I am a first year BAMMJ student at Bournemouth University, Assistant News Editor for the Bournemouth Rock and News Reader for Nerve Radio. This blog is a showcase of my work, enjoy!

Sunday 1 March 2015

Elves, wizards and giants

By Abi Simpson

 

In a world much too serious, sport should be something to enjoy

 

The playground, where you could go without a care in the world, make best friends with that child that you would probably never see again, have the greatest time and then simply leave and never look back. 

This is what Pete Reed wanted to re-create when he came up with the Alternative Sports and Games Club in Boscombe, formerly known as the Silly Army, but this time it would be an adult’s only affair. 

The original name for the club, ‘The Silly Army’, was dropped when people started assuming the club was associated with the real army, this couldn’t be further from the truth.  Reed said “The word silly put some people off as well, they suffer from being too grown up.”  The club isn’t “Childish, more childlike.”

I walked quickly from the bus into the shelter of Springbourne Library’s reception, to escape the cold evening air. The smell of old books immediately hit me in the face.  I saw a man, who I hoped to be Reed, unstacking a substantial pile of various board games in a room off to the side of the hall.  Quite short, a little rotund with a full beard and messy brown hair, he certainly wasn’t your stereotypical sportsman, but that’s the point. 

“I absolutely hate sports”. This was definitely not the answer I was expecting from the man who set up a sporting charity 9 years ago.  Reed paused to drill a screw into the games cupboard in an attempt to put up a new shelf.   

“People take life way too seriously, especially sport.  I went to a five-a-side club briefly and they want to fight each other all the time, it’s all very aggressive.  Too serious” he said.  “I wanted to have a club where you can come if you are completely unfit or even just a bit shy.”  “A bit fat like me” he said, grabbing his belly and jiggling it up and down in much the same way as Santa Clause. 

Monkey toss, space hopper polo and crumbs and crows are among the sports invented by the club. Yes, that’s right, they don’t seem like your traditional sports. What happened to a good game of tennis or a little football?

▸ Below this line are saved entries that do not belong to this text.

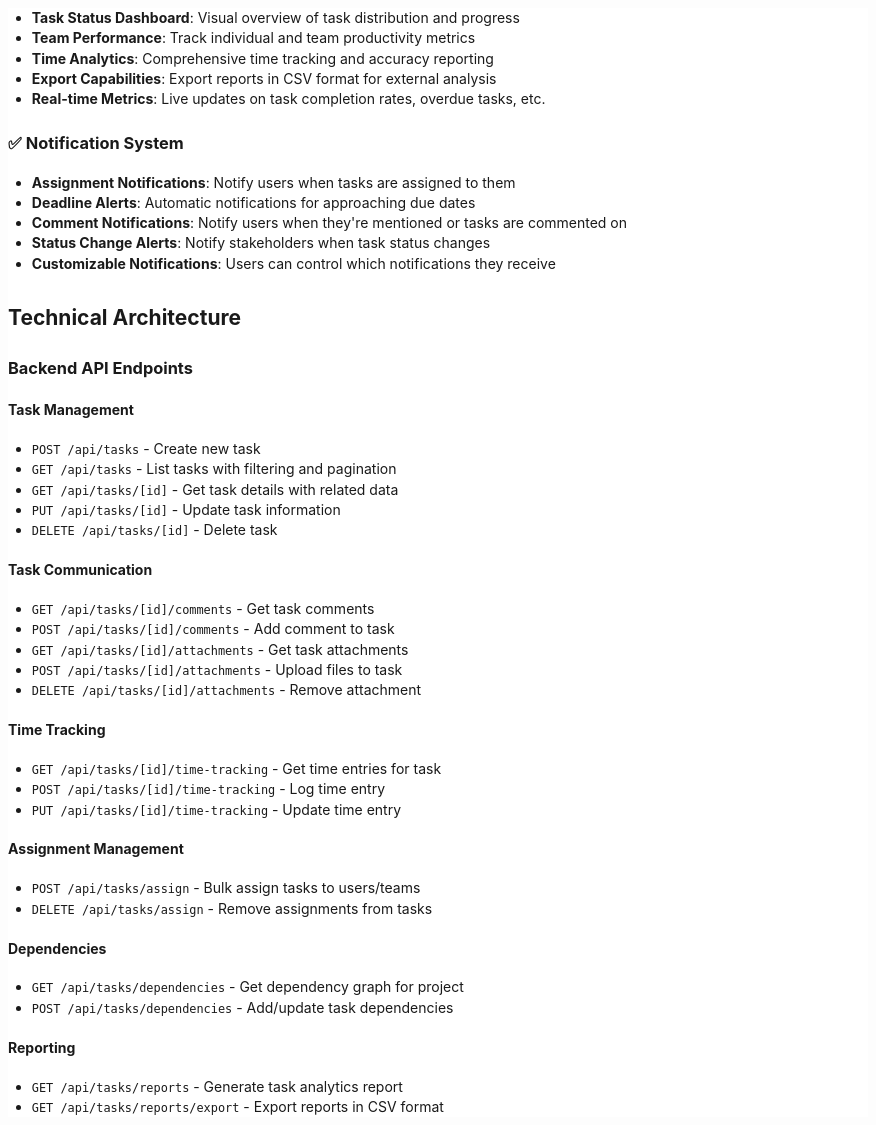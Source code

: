 - **Task Status Dashboard**: Visual overview of task distribution and progress
- **Team Performance**: Track individual and team productivity metrics
- **Time Analytics**: Comprehensive time tracking and accuracy reporting
- **Export Capabilities**: Export reports in CSV format for external analysis
- **Real-time Metrics**: Live updates on task completion rates, overdue tasks, etc.

### ✅ Notification System

- **Assignment Notifications**: Notify users when tasks are assigned to them
- **Deadline Alerts**: Automatic notifications for approaching due dates
- **Comment Notifications**: Notify users when they're mentioned or tasks are commented on
- **Status Change Alerts**: Notify stakeholders when task status changes
- **Customizable Notifications**: Users can control which notifications they receive

## Technical Architecture

### Backend API Endpoints

#### Task Management

- `POST /api/tasks` - Create new task
- `GET /api/tasks` - List tasks with filtering and pagination
- `GET /api/tasks/[id]` - Get task details with related data
- `PUT /api/tasks/[id]` - Update task information
- `DELETE /api/tasks/[id]` - Delete task

#### Task Communication

- `GET /api/tasks/[id]/comments` - Get task comments
- `POST /api/tasks/[id]/comments` - Add comment to task
- `GET /api/tasks/[id]/attachments` - Get task attachments
- `POST /api/tasks/[id]/attachments` - Upload files to task
- `DELETE /api/tasks/[id]/attachments` - Remove attachment

#### Time Tracking

- `GET /api/tasks/[id]/time-tracking` - Get time entries for task
- `POST /api/tasks/[id]/time-tracking` - Log time entry
- `PUT /api/tasks/[id]/time-tracking` - Update time entry

#### Assignment Management

- `POST /api/tasks/assign` - Bulk assign tasks to users/teams
- `DELETE /api/tasks/assign` - Remove assignments from tasks

#### Dependencies

- `GET /api/tasks/dependencies` - Get dependency graph for project
- `POST /api/tasks/dependencies` - Add/update task dependencies

#### Reporting

- `GET /api/tasks/reports` - Generate task analytics report
- `GET /api/tasks/reports/export` - Export reports in CSV format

But where do the ideas come from?  “Several were stolen from the pursuits club.  Several from when I did work at a children’s charity.  They’re children’s games, which children can get quite easily but you try explaining them to grown-ups.  We had to dumb them down for adults.”

“Members suggest a game and we do it, we make the actual equipment for the game as well.”  A double sized volleyball net was among the plethora of weird and wonderful equipment commissioned for, or made by club members themselves.

Reed worked for 12 months with a children’s charity Adventure Unlimited, in Brighton. “We just played games a lot of the time, it was such a laugh.  “I was on benefits years ago”, the Government used “to take sponges off the benefit system and get them to do a year’s work for nothing, and it was brilliant, it was such a good fun thing.”  And that’s where “I got a lot of my ideas from.”

Talk turned to elves, wizards and giants with Reed attempting to teach me how to play one of the most popular games at the club.  It is essentially a fantasy themed rock, paper, and scissors. How hard could this really be? The rules were quite simple, but it involved a little more action than the classic hand movements usually attributed to the game. Wizards wave their arms frantically around whilst the giants stomp on the poor little elves.  It’s fair to say, anyone who dared to even walk into the room at this very moment, would have assumed that we were a little crazy.  But nevertheless, after fits of laughter it was clear to see why adults want to partake in sporting activities like these.

We both got carried away talking about a variety of different games played as children, each offering our own version of the rules.  Reed had finished putting up the shelf which was almost straight, and began stacking the games back into the cupboard ready for the evening ahead.  Quidditch, Reed said was one game that the club had failed at, joking that they hadn’t been able to overcome the flying issues.  When it was suggested that you could just run around with a broomstick and wearing a cape, his simple reaction was, “I salute the stupidity.”